Exercise objective: Look through the data below and show every line that includes "palavras".

Provided data:
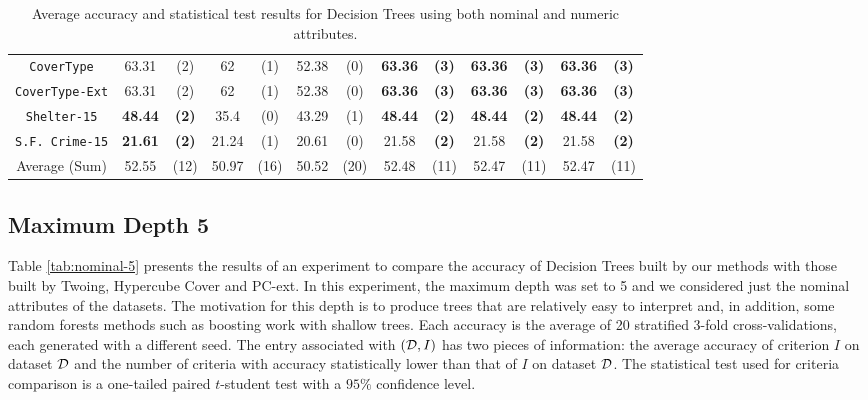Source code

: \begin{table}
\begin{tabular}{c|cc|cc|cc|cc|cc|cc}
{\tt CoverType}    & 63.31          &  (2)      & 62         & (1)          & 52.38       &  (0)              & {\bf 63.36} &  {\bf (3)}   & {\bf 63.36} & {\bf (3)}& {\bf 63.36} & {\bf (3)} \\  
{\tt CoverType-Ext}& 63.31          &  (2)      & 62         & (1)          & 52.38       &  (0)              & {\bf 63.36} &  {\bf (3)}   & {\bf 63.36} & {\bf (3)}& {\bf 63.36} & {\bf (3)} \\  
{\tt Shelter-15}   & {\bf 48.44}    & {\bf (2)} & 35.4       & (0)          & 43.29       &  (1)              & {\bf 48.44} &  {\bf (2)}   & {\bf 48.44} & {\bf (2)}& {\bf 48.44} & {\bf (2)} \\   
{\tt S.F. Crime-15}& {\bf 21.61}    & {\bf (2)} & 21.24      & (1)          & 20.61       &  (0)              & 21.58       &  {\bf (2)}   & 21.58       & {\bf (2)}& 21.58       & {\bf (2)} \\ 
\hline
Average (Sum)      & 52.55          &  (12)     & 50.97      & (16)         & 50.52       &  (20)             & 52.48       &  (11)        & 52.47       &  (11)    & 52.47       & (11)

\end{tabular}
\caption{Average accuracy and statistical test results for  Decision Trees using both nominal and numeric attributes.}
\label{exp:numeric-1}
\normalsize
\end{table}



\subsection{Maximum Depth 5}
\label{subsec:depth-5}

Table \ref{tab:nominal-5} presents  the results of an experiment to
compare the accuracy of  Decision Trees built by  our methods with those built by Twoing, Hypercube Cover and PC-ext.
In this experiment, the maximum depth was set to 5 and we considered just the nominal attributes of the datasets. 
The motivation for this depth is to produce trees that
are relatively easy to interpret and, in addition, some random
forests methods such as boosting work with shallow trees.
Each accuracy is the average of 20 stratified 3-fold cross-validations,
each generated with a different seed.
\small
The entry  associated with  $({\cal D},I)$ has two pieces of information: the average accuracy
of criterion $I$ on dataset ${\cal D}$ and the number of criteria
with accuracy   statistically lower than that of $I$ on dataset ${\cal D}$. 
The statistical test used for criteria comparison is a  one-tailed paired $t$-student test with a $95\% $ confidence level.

...

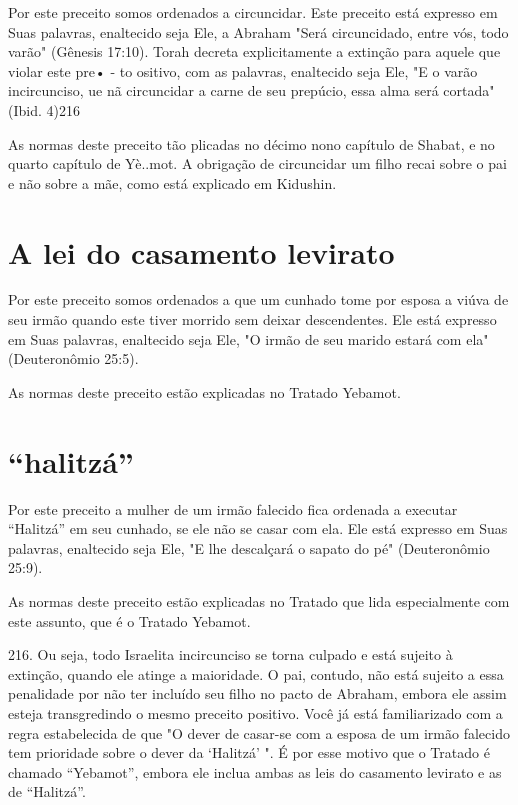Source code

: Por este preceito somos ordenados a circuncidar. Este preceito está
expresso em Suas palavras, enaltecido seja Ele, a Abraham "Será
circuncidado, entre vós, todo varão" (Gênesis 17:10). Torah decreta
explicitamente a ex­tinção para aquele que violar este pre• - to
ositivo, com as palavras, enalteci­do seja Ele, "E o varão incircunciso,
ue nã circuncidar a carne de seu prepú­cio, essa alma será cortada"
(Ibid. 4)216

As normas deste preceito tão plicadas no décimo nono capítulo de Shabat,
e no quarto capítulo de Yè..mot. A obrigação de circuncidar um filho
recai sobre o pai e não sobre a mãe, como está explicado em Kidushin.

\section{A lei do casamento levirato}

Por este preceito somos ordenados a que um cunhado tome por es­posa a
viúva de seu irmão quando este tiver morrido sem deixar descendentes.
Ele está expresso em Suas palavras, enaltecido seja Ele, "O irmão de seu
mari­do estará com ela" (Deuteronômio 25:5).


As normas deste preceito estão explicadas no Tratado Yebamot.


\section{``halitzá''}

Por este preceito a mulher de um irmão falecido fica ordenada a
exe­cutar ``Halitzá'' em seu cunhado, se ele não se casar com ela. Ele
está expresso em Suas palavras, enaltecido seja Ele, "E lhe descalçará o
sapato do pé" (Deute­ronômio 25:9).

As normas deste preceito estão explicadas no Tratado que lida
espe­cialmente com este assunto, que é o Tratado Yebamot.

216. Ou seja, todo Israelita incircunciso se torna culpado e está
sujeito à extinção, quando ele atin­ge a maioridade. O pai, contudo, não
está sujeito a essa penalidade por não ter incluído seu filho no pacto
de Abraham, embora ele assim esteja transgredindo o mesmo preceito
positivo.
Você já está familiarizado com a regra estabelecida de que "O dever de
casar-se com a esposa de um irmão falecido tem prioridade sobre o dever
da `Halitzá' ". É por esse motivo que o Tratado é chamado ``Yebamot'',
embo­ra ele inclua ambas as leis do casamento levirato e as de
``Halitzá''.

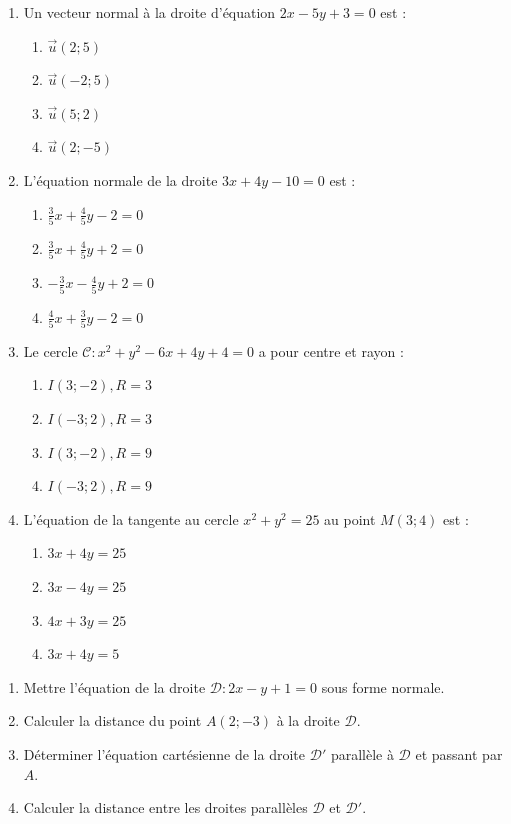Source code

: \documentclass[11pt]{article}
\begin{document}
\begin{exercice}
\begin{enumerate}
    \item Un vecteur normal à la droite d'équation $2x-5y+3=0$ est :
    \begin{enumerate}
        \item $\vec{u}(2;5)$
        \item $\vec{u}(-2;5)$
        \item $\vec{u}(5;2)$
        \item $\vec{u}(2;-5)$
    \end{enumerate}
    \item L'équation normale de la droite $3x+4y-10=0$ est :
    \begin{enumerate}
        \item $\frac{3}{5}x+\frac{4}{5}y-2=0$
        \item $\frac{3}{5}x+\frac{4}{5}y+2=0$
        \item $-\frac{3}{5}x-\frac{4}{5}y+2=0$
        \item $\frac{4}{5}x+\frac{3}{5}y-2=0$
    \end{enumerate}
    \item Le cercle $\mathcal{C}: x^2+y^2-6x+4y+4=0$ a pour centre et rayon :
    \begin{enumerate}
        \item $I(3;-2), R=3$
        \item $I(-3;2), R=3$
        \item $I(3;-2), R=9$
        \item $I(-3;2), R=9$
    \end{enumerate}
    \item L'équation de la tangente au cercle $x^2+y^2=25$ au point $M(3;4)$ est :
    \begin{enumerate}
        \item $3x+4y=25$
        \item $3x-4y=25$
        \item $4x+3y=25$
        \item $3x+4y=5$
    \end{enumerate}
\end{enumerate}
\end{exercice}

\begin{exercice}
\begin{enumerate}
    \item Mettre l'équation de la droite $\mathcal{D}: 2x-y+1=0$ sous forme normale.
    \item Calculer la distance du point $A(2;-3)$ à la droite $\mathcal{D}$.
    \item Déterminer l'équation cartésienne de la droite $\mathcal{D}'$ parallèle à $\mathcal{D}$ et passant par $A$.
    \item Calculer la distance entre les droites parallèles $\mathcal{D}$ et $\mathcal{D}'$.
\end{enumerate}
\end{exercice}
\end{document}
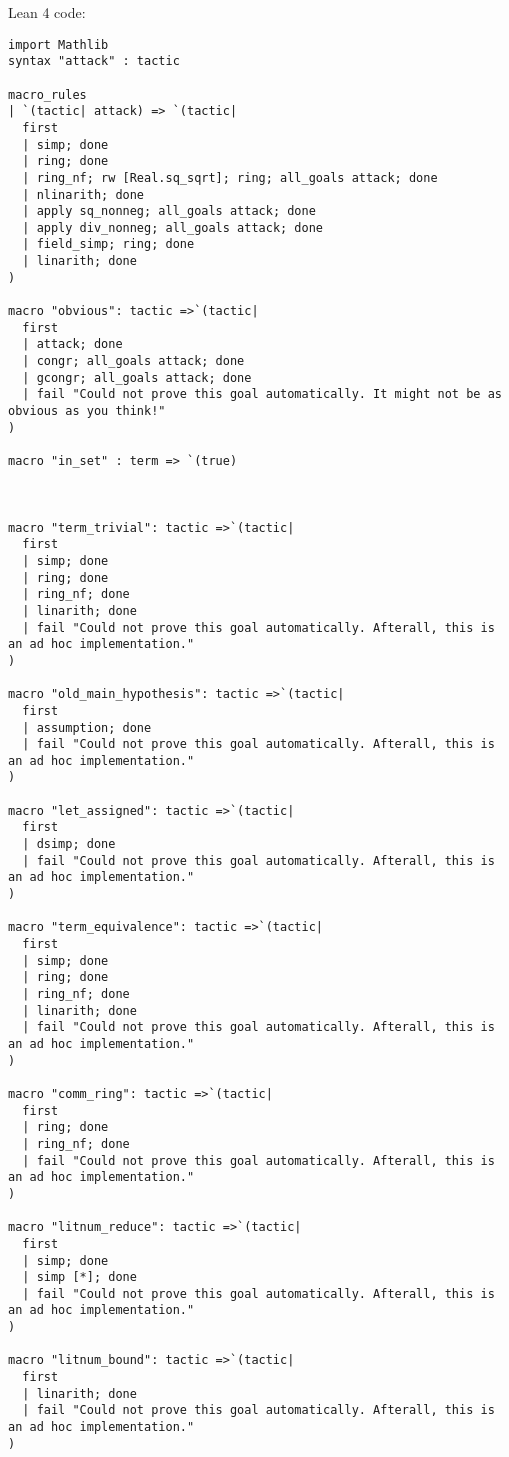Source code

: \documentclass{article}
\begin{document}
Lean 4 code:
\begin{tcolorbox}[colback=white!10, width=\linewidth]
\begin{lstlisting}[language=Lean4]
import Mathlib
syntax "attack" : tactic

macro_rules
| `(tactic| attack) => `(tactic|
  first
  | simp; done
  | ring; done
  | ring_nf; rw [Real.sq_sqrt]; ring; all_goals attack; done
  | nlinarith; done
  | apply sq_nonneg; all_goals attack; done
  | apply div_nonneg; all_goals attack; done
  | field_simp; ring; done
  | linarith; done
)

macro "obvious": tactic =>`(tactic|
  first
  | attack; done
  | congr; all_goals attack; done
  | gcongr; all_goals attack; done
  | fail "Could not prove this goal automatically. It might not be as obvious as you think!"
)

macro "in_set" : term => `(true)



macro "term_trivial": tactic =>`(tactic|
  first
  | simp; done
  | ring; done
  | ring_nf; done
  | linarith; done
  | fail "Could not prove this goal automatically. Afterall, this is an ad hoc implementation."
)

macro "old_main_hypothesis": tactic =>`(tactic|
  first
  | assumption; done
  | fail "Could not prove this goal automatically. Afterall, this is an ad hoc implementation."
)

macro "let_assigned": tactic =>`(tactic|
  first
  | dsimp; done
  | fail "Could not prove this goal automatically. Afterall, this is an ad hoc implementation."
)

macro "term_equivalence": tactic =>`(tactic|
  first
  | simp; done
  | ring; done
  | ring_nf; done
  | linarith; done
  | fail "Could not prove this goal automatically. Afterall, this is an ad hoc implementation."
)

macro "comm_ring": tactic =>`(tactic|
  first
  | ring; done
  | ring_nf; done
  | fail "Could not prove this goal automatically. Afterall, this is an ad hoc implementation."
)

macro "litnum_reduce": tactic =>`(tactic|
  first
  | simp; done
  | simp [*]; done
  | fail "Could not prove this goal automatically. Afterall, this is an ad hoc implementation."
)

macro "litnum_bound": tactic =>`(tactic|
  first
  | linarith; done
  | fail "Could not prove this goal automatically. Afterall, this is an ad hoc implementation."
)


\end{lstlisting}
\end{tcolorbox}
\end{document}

...

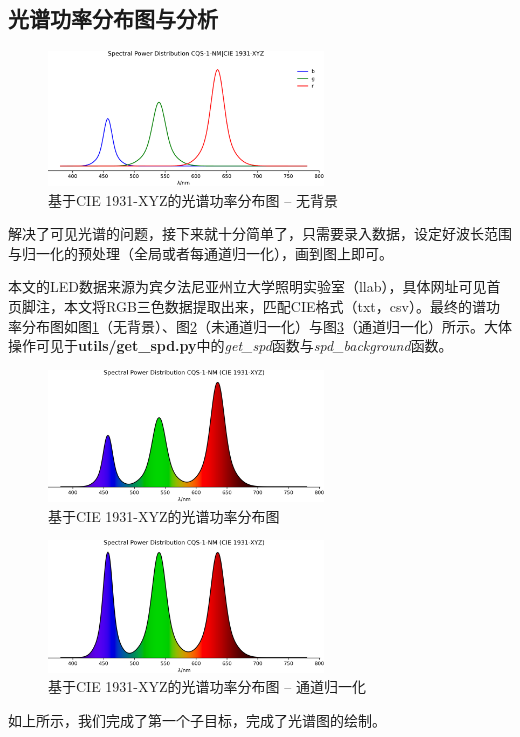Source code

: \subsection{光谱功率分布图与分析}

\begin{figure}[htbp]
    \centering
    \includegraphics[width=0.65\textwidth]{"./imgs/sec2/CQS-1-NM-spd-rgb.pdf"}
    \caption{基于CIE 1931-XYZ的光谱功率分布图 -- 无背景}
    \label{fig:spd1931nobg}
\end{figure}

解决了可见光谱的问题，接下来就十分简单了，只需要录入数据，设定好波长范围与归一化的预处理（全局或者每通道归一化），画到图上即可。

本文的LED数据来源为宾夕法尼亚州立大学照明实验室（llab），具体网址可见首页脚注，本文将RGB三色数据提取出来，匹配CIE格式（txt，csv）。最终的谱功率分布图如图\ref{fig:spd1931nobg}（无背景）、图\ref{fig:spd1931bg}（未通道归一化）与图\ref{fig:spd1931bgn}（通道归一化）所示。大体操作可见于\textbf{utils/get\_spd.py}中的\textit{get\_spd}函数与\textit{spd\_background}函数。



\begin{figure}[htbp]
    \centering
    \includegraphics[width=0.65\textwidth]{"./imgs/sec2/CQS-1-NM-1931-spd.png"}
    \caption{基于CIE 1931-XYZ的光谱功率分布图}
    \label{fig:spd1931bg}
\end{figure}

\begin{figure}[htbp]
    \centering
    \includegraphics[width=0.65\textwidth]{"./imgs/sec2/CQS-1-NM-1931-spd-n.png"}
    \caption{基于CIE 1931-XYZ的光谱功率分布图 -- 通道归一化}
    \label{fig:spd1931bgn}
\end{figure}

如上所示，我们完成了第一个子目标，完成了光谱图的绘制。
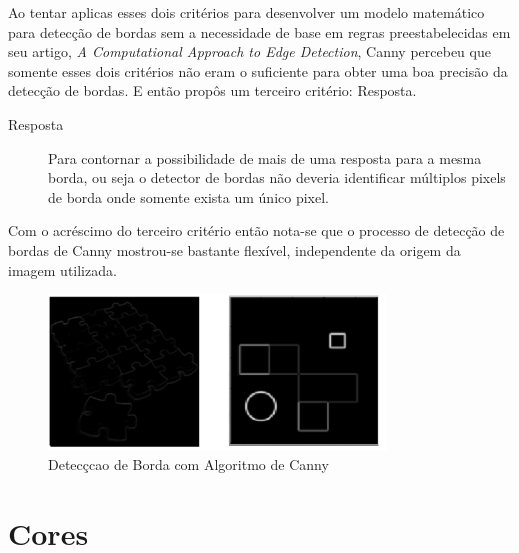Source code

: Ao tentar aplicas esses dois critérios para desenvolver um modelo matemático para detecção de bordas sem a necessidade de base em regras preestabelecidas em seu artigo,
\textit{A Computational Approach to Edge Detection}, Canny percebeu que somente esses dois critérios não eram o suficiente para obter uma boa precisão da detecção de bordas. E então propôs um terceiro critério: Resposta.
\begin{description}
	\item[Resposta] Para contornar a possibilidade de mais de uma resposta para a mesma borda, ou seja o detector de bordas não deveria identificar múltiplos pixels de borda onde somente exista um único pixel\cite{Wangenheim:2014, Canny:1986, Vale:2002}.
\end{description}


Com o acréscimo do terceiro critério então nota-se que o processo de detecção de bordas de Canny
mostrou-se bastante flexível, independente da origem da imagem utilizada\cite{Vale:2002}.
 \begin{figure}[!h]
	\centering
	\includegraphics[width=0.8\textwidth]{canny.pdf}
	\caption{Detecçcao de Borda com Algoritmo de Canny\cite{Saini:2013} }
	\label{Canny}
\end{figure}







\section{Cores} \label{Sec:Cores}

Response to the exercise:
expresso em Suas palavras, enaltecido seja Ele, a Abraham "Será
ositivo, com as palavras, enalteci­do seja Ele, "E o varão incircunciso,
Ele está expresso em Suas palavras, enaltecido seja Ele, "O irmão de seu
está expresso em Suas palavras, enaltecido seja Ele, "E lhe descalçará o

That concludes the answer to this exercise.